Desafios – Mas, para que possamos de fato implementar o teletrabalho, Célio Neto diz que é necessário enfrentar alguns desafios. “O primeiro é adaptação do trabalhador que vai para a casa e começa a trabalhar. E a ergonomia. A mesa de trabalho dele em casa é ideal? Como evitar que o teletrabalho se transforme em doenças de visão, físicas etc. Como separar família e o trabalho? É permitido a empresa fazer inspeção para ver o ambiente de trabalho na casa do funcionário? Não seria uma invasão de privacidade? Tem pessoas que sequer tem o equipamento adequado. Pode o empregador exigir a mesma entrega que presencial? E o controle do tempo de trabalho, como fica? Quais são os benefícios? O vale transporte não vai ter mais, e o vale alimentação continua valendo?

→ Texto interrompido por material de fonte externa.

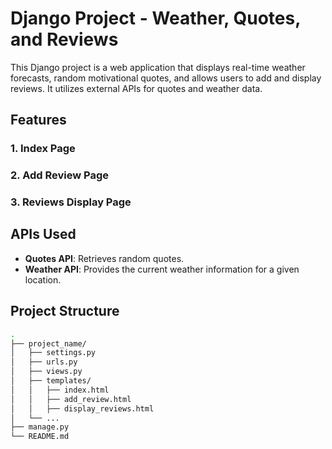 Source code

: # Django Project - Weather, Quotes, and Reviews

This Django project is a web application that displays real-time weather forecasts, random motivational quotes, and allows users to add and display reviews. It utilizes external APIs for quotes and weather data.

## Features
### 1. **Index Page**  
### 2. **Add Review Page**  
### 3. **Reviews Display Page**
  

## APIs Used
- **Quotes API**: Retrieves random quotes.
- **Weather API**: Provides the current weather information for a given location.


## Project Structure

```bash
.
├── project_name/
│   ├── settings.py
│   ├── urls.py
│   ├── views.py
│   ├── templates/
│   │   ├── index.html
│   │   ├── add_review.html
│   │   ├── display_reviews.html
│   └── ...
├── manage.py
└── README.md
```
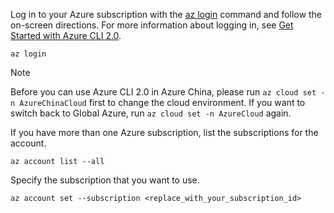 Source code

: Log in to your Azure subscription with the [az login](https://docs.microsoft.com/cli/azure/#login) command and follow the on-screen directions. For more information about logging in, see [Get Started with Azure CLI 2.0](https://docs.microsoft.com/cli/azure/get-started-with-azure-cli).

```azurecli
az login
```

> [!NOTE]
> Before you can use Azure CLI 2.0 in Azure China, please run `az cloud set -n AzureChinaCloud` first to change the cloud environment. If you want to switch back to Global Azure, run `az cloud set -n AzureCloud` again.

If you have more than one Azure subscription, list the subscriptions for the account.

```azurecli
az account list --all
```

Specify the subscription that you want to use.

```azurecli
az account set --subscription <replace_with_your_subscription_id>
```
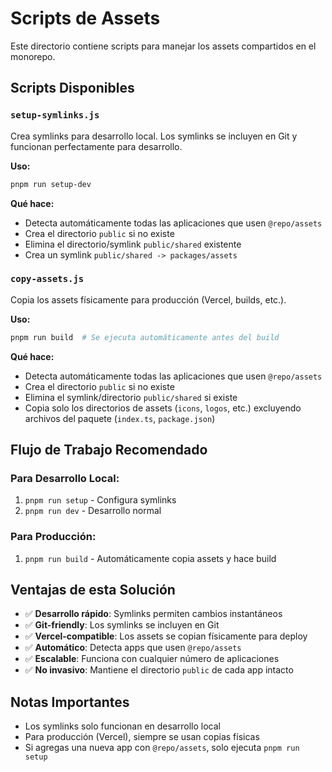 # Scripts de Assets

Este directorio contiene scripts para manejar los assets compartidos en el monorepo.

## Scripts Disponibles

### `setup-symlinks.js`
Crea symlinks para desarrollo local. Los symlinks se incluyen en Git y funcionan perfectamente para desarrollo.

**Uso:**
```bash
pnpm run setup-dev
```

**Qué hace:**
- Detecta automáticamente todas las aplicaciones que usen `@repo/assets`
- Crea el directorio `public` si no existe
- Elimina el directorio/symlink `public/shared` existente
- Crea un symlink `public/shared -> packages/assets`

### `copy-assets.js`
Copia los assets físicamente para producción (Vercel, builds, etc.).

**Uso:**
```bash
pnpm run build  # Se ejecuta automáticamente antes del build
```

**Qué hace:**
- Detecta automáticamente todas las aplicaciones que usen `@repo/assets`
- Crea el directorio `public` si no existe
- Elimina el symlink/directorio `public/shared` si existe
- Copia solo los directorios de assets (`icons`, `logos`, etc.) excluyendo archivos del paquete (`index.ts`, `package.json`)

## Flujo de Trabajo Recomendado

### Para Desarrollo Local:
1. `pnpm run setup` - Configura symlinks
2. `pnpm run dev` - Desarrollo normal

### Para Producción:
1. `pnpm run build` - Automáticamente copia assets y hace build

## Ventajas de esta Solución

- ✅ **Desarrollo rápido**: Symlinks permiten cambios instantáneos
- ✅ **Git-friendly**: Los symlinks se incluyen en Git
- ✅ **Vercel-compatible**: Los assets se copian físicamente para deploy
- ✅ **Automático**: Detecta apps que usen `@repo/assets`
- ✅ **Escalable**: Funciona con cualquier número de aplicaciones
- ✅ **No invasivo**: Mantiene el directorio `public` de cada app intacto

## Notas Importantes

- Los symlinks solo funcionan en desarrollo local
- Para producción (Vercel), siempre se usan copias físicas
- Si agregas una nueva app con `@repo/assets`, solo ejecuta `pnpm run setup`
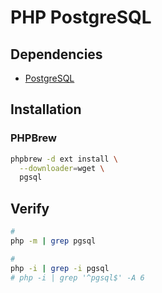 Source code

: # PHP PostgreSQL

## Dependencies

- [PostgreSQL](/postgresql.md)

## Installation

### PHPBrew

```sh
phpbrew -d ext install \
  --downloader=wget \
  pgsql
```

## Verify

```sh
#
php -m | grep pgsql

#
php -i | grep -i pgsql
# php -i | grep '^pgsql$' -A 6
```
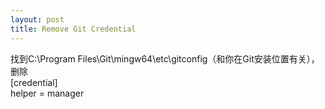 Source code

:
 ```yaml
---
layout: post
title: Remove Git Credential
---
```



找到C:\Program Files\Git\mingw64\etc\gitconfig（和你在Git安装位置有关），删除   
[credential]   
    helper = manager   
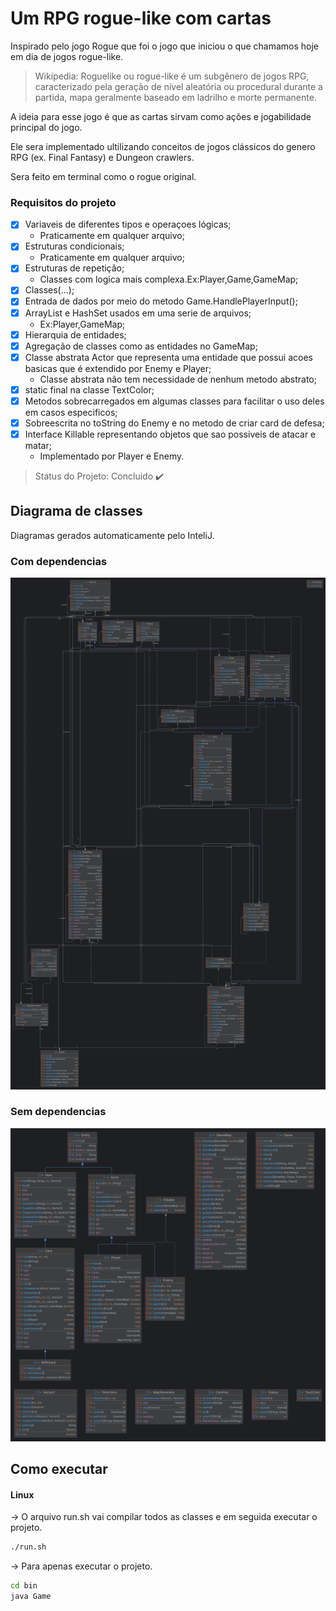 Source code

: # Um RPG rogue-like com cartas

Inspirado pelo jogo Rogue que foi o jogo que iniciou o que chamamos hoje em dia de jogos rogue-like.

>  Wikipedia: Roguelike ou rogue-like é um subgênero de jogos RPG, caracterizado pela geração de nível aleatória ou procedural durante a partida, mapa geralmente baseado em ladrilho e morte permanente.

A ideia para esse jogo é que as cartas sirvam como ações e jogabilidade principal do jogo.

Ele sera implementado ultilizando conceitos de jogos clássicos do genero RPG (ex. Final Fantasy) e Dungeon crawlers.

Sera feito em terminal como o rogue original.

### Requisitos do projeto

- [X] Variaveis de diferentes tipos e operaçoes lógicas;
  - Praticamente em qualquer arquivo;
- [X] Estruturas condicionais;
  - Praticamente em qualquer arquivo;
- [X] Estruturas de repetição;
  - Classes com logica mais complexa.Ex:Player,Game,GameMap;
- [X] Classes(...);
- [X] Entrada de dados por meio do metodo Game.HandlePlayerInput();
- [X] ArrayList e HashSet usados em uma serie de arquivos;
  - Ex:Player,GameMap;
- [X] Hierarquia de entidades;
- [X] Agregação de classes como as entidades no GameMap;
- [X] Classe abstrata Actor que representa uma entidade que possui acoes basicas que é extendido por Enemy e Player;
  - Classe abstrata não tem necessidade de nenhum metodo abstrato;
- [X] static final na classe TextColor;
- [X] Metodos sobrecarregados em algumas classes para facilitar o uso deles em casos especificos;
- [X] Sobreescrita no toString do Enemy e no metodo de criar card de defesa;
- [X] Interface Killable representando objetos que sao possiveis de atacar e matar;
  - Implementado por Player e Enemy.

> Status do Projeto: Concluido :heavy_check_mark:

## Diagrama de classes
Diagramas gerados automaticamente pelo InteliJ.
### Com dependencias
<img src="./Modelo de classes (Com Dependencias).png">

### Sem dependencias
<img src="./Modelo de classes (Sem Dependencias).png">

## Como executar
#### Linux
&rarr; O arquivo run.sh vai compilar todos as classes e em seguida executar o projeto. 
```bash
./run.sh
```
&rarr; Para apenas executar o projeto.
```bash
cd bin 
java Game
``` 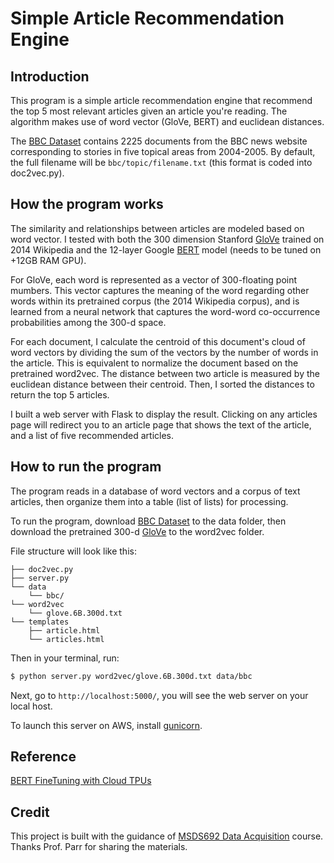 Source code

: # Simple Article Recommendation Engine


## Introduction

This program is a simple article recommendation engine that recommend the top 5 most relevant articles given an article you're reading. The algorithm makes use of word vector (GloVe, BERT) and euclidean distances. 

The [BBC Dataset](http://mlg.ucd.ie/datasets/bbc.html) contains 2225 documents from the BBC news website corresponding to stories in five topical areas from 2004-2005. By default, the full filename will be `bbc/topic/filename.txt` (this format is coded into doc2vec.py). 


## How the program works

The similarity and relationships between articles are modeled based on word vector. I tested with both the 300 dimension Stanford [GloVe](https://nlp.stanford.edu/projects/glove/) trained on 2014 Wikipedia and the 12-layer Google [BERT](https://github.com/google-research/bert) model (needs to be tuned on +12GB RAM GPU). 

For GloVe, each word is represented as a vector of 300-floating point mumbers. This vector captures the meaning of the word regarding other words within its pretrained corpus (the 2014 Wikipedia corpus), and is learned from a neural network that captures the word-word co-occurrence probabilities among the 300-d space. 

For each document, I calculate the centroid of this document's cloud of word vectors by dividing the sum of the vectors by the number of words in the article. This is equivalent to normalize the document based on the pretrained word2vec. The distance between two article is measured by the euclidean distance between their centroid. Then, I sorted the distances to return the top 5 articles.  

I built a web server with Flask to display the result. Clicking on any articles page will redirect you to an article page that shows the text of the article, and a list of five recommended articles. 


## How to run the program 

The program reads in a database of word vectors and a corpus of text articles, then organize them into a table (list of lists) for processing.

To run the program, download [BBC Dataset](http://mlg.ucd.ie/datasets/bbc.html) to the data folder, then download the pretrained 300-d [GloVe](https://nlp.stanford.edu/projects/glove/) to the word2vec folder. 

File structure will look like this: 
```
├── doc2vec.py
├── server.py
└── data
    └── bbc/
└── word2vec
    └── glove.6B.300d.txt
└── templates
    ├── article.html
    └── articles.html
```

Then in your terminal, run: 

```bash
$ python server.py word2vec/glove.6B.300d.txt data/bbc
```

Next, go to `http://localhost:5000/`, you will see the web server on your local host. 

To launch this server on AWS, install [gunicorn](https://gunicorn.org/).  


## Reference

[BERT FineTuning with Cloud TPUs](https://colab.research.google.com/github/tensorflow/tpu/blob/master/tools/colab/bert_finetuning_with_cloud_tpus.ipynb)


## Credit 

This project is built with the guidance of [MSDS692 Data Acquisition](https://github.com/parrt/msds692) course. Thanks Prof. Parr for sharing the materials. 
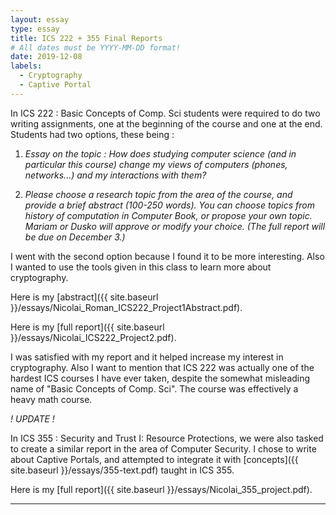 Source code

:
 ```yaml
---
layout: essay
type: essay
title: ICS 222 + 355 Final Reports
# All dates must be YYYY-MM-DD format!
date: 2019-12-08
labels:
  - Cryptography
  - Captive Portal
---
```


In ICS 222 : Basic Concepts of Comp. Sci students were required to do two writing assignments, one at the beginning of the course and one at the end. Students had two options, these being :

1. *Essay on the topic : How does studying computer science (and in particular this course) change my views of computers (phones, networks...) and my interactions with them?*

2. *Please choose a research topic from the area of the course, and provide a brief abstract (100-250 words). You can choose topics from history of computation in Computer Book, or propose your own topic. Mariam or Dusko will approve or modify your choice. (The full report will be due on December 3.)*

I went with the second option because I found it to be more interesting. Also I wanted to use the tools given in this class to learn more about cryptography.

Here is my [abstract]({{ site.baseurl }}/essays/Nicolai_Roman_ICS222_Project1Abstract.pdf).

Here is my [full report]({{ site.baseurl }}/essays/Nicolai_ICS222_Project2.pdf).

I was satisfied with my report and it helped increase my interest in cryptography. Also I want to mention that ICS 222 was actually one of the hardest ICS courses I have ever taken, despite the somewhat misleading name of "Basic Concepts of Comp. Sci". The course was effectively a heavy math course.

*! UPDATE !*

In ICS 355 : Security and Trust I: Resource Protections, we were also tasked to create a similar report in the area of Computer Security. I chose to write about Captive Portals, and attempted to integrate it with [concepts]({{ site.baseurl }}/essays/355-text.pdf) taught in ICS 355.

Here is my [full report]({{ site.baseurl }}/essays/Nicolai_355_project.pdf).


- - - - - - - - - - - - - - - - - - - - - - - - - - - - - - - - - - - - - - - - - - - - - - - - - - - - - - - - - - - - 

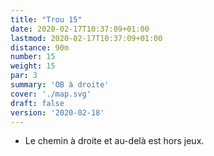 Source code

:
 ```yaml
---
title: "Trou 15"
date: 2020-02-17T10:37:09+01:00
lastmod: 2020-02-17T10:37:09+01:00
distance: 90m
number: 15
weight: 15
par: 3
summary: 'OB à droite'
cover: './map.svg'
draft: false
version: '2020-02-18'
---
```


- Le chemin à droite et au-delà est hors jeux.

São preocupações que chamo de desafios a serem superados, cuidados que devemos ter para que as pessoas não fiquem doentes. De que forma funciona esta fiscalização, sem ferir direitos legais? O melhor conselho é criar um comitê para discutir e avaliar a implementação dessa nova política de trabalho adequada, com ferramentas disponíveis para que se possa fazer um diagnóstico da situação sem sustos. Construir junto com o funcionário alternativas que possam se adaptar a cada situação”, sugere.